Opinion

Goldmark’s move shows much-needed leadership

The fight to protect Maury Island from Glacier Northwest’s efforts to construct a massive barge loading facility in publicly owned tidelands and enormously expand a gravel mine to within 15 feet of the Islands’ sole-source aquifer started more than a decade ago.

It has been a long battle — so long that during that decade, Chinook salmon have been listed as a threatened species; our beloved southern orcas have been listed as endangered; the health of Puget Sound has been publicly declared in jeopardy. Just last year, a new public agency — the Puget Sound Partnership — was formed to begin the arduous process of restoring our imperiled Sound.

In 2000, Maury Island’s importance to the Puget Sound ecosystem was recognized when the state created and established the Maury Island Aquatic Reserve. The designation was rescinded by former Public Lands Commissioner Doug Sutherland as soon as he took office, but the significance of this shoreline was so clear that he re-designated the aquatic reserve in 2003.
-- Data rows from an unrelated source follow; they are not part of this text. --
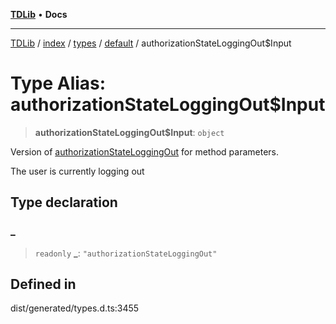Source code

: [**TDLib**](../../../../../../README.md) • **Docs**

***

[TDLib](../../../../../../modules.md) / [index](../../../../../README.md) / [types](../../../README.md) / [default](../README.md) / authorizationStateLoggingOut$Input

# Type Alias: authorizationStateLoggingOut$Input

> **authorizationStateLoggingOut$Input**: `object`

Version of [authorizationStateLoggingOut](authorizationStateLoggingOut.md) for method parameters.

The user is currently logging out

## Type declaration

### \_

> `readonly` **\_**: `"authorizationStateLoggingOut"`

## Defined in

dist/generated/types.d.ts:3455
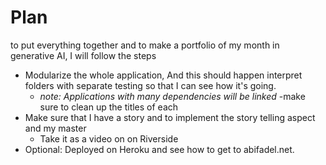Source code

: # Plan
 to put everything together and to make a portfolio of my month in generative AI, I will follow the steps
 - Modularize the whole application, And this should happen interpret folders with separate testing so that I can see how it's going.
    - *note: Applications with many dependencies will be linked*
    -make sure to clean up the titles of each
 - Make sure that I have a story and to implement the story telling aspect and my master
   - Take it as a video on on Riverside
 - Optional: Deployed on Heroku and see how to get to abifadel.net.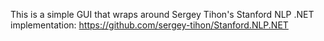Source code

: This is a simple GUI that wraps around Sergey Tihon's Stanford NLP .NET implementation:
https://github.com/sergey-tihon/Stanford.NLP.NET
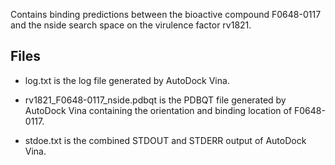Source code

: Contains binding predictions between the bioactive compound F0648-0117 and the nside search space on the virulence factor rv1821.

## Files

- log.txt is the log file generated by AutoDock Vina.

- rv1821_F0648-0117_nside.pdbqt is the PDBQT file generated by AutoDock Vina containing the orientation and binding location of F0648-0117.

- stdoe.txt is the combined STDOUT and STDERR output of AutoDock Vina.


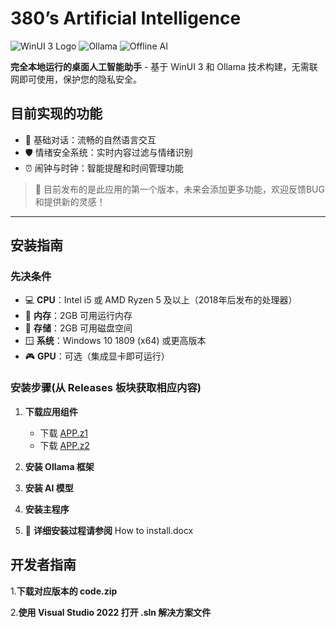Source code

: # 380’s Artificial Intelligence

![WinUI 3 Logo](https://img.shields.io/badge/WinUI-3.0-blue) ![Ollama](https://img.shields.io/badge/Powered%20by-Ollama-green) ![Offline AI](https://img.shields.io/badge/100%25-Offline%20AI-brightgreen)

**完全本地运行的桌面人工智能助手** - 基于 WinUI 3 和 Ollama 技术构建，无需联网即可使用，保护您的隐私安全。

## 目前实现的功能
- 🤖 基础对话：流畅的自然语言交互
- 🛡️ 情绪安全系统：实时内容过滤与情绪识别
- ⏰ 闹钟与时钟：智能提醒和时间管理功能

> 📢 目前发布的是此应用的第一个版本，未来会添加更多功能，欢迎反馈BUG和提供新的灵感！

---

## 安装指南

### 先决条件
- 💻 **CPU**：Intel i5 或 AMD Ryzen 5 及以上（2018年后发布的处理器）
- 🧠 **内存**：2GB 可用运行内存
- 💾 **存储**：2GB 可用磁盘空间
- 🪟 **系统**：Windows 10 1809 (x64) 或更高版本
- 🎮 **GPU**：可选（集成显卡即可运行）

### 安装步骤(从 Releases 板块获取相应内容)
1. **下载应用组件**  
   - 下载 [APP.z1](下载链接)
   - 下载 [APP.z2](下载链接)

2. **安装 Ollama 框架**  

3. **安装 AI 模型**  

4. **安装主程序**

5. 📘 **详细安装过程请参阅** How to install.docx

## 开发者指南

1.**下载对应版本的 code.zip**

2.**使用 Visual Studio 2022 打开 .sln 解决方案文件**
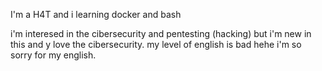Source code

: I'm a H4T and i learning docker and bash

i'm interesed in the cibersecurity and pentesting (hacking)
but i'm new in this and y love the cibersecurity. 
my level of english is bad hehe i'm so sorry for my english.
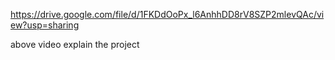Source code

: https://drive.google.com/file/d/1FKDdOoPx_l6AnhhDD8rV8SZP2mlevQAc/view?usp=sharing

above video explain the project
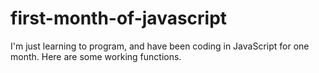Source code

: # first-month-of-javascript
I'm just learning to program, and have been coding in JavaScript for one month.
Here are some working functions.
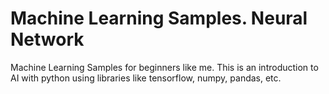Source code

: # Machine Learning Samples. Neural Network
Machine Learning Samples for beginners like me. This is an introduction to AI with python using libraries like tensorflow, numpy, pandas, etc.
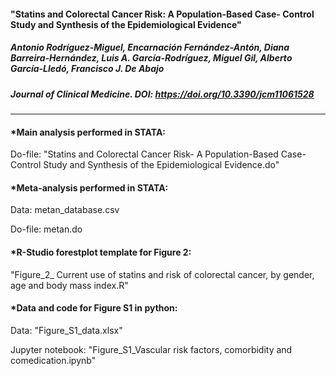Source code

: #### "Statins and Colorectal Cancer Risk: A Population-Based Case- Control Study and Synthesis of the Epidemiological Evidence"
##### Antonio Rodríguez-Miguel, Encarnación Fernández-Antón, Diana Barreira-Hernández, Luis A. García-Rodríguez, Miguel Gil, Alberto García-Lledó, Francisco J. De Abajo

##### Journal of Clinical Medicine. DOI: https://doi.org/10.3390/jcm11061528

------------------------------------------------------------------------------------------------------------------------------------------------------------------

#### *Main analysis performed in STATA:

Do-file: "Statins and Colorectal Cancer Risk- A Population-Based Case- Control Study and Synthesis of the Epidemiological Evidence.do"

#### *Meta-analysis performed in STATA:

Data: metan_database.csv

Do-file: metan.do

#### *R-Studio forestplot template for Figure 2:

"Figure_2_ Current use of statins and risk of colorectal cancer, by gender, age and body mass index.R"


#### *Data and code for Figure S1 in python:

Data: "Figure_S1_data.xlsx"

Jupyter notebook: "Figure_S1_Vascular risk factors, comorbidity and comedication.ipynb"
As the battle to protect Maury continued, the Puget Sound Partnership commenced its work. The agency held a press conference on Dec. 1, 2008, where it issued its plan to protect Puget Sound.

“The alteration of nearshore habitat through the construction of docks and bulkheads provides one striking example of how a localized activity can threaten broad components of the ecosystem,” the partnership’s plan stated, adding that the region needs to protect habitat in Puget Sound that is still functioning.

Such habitat is well-documented along southeast Maury Island, where the old dilapidated Glacier dock had remained after mining operations in the late 1960s and 1970s ceased. That is why the area is an aquatic reserve — its ecological value to the citizens of Washington state.

The day after the partnership’s “Action Agenda” was announced, Sutherland issued a lease to Glacier to construct its barge-loading pier within the aquatic reserve. Even though the aquatic reserve program is noted in the partnership’s Action Agenda as a program which can assist in the protection and restoration of Puget Sound, Sutherland cut a deal with the multinational corporation.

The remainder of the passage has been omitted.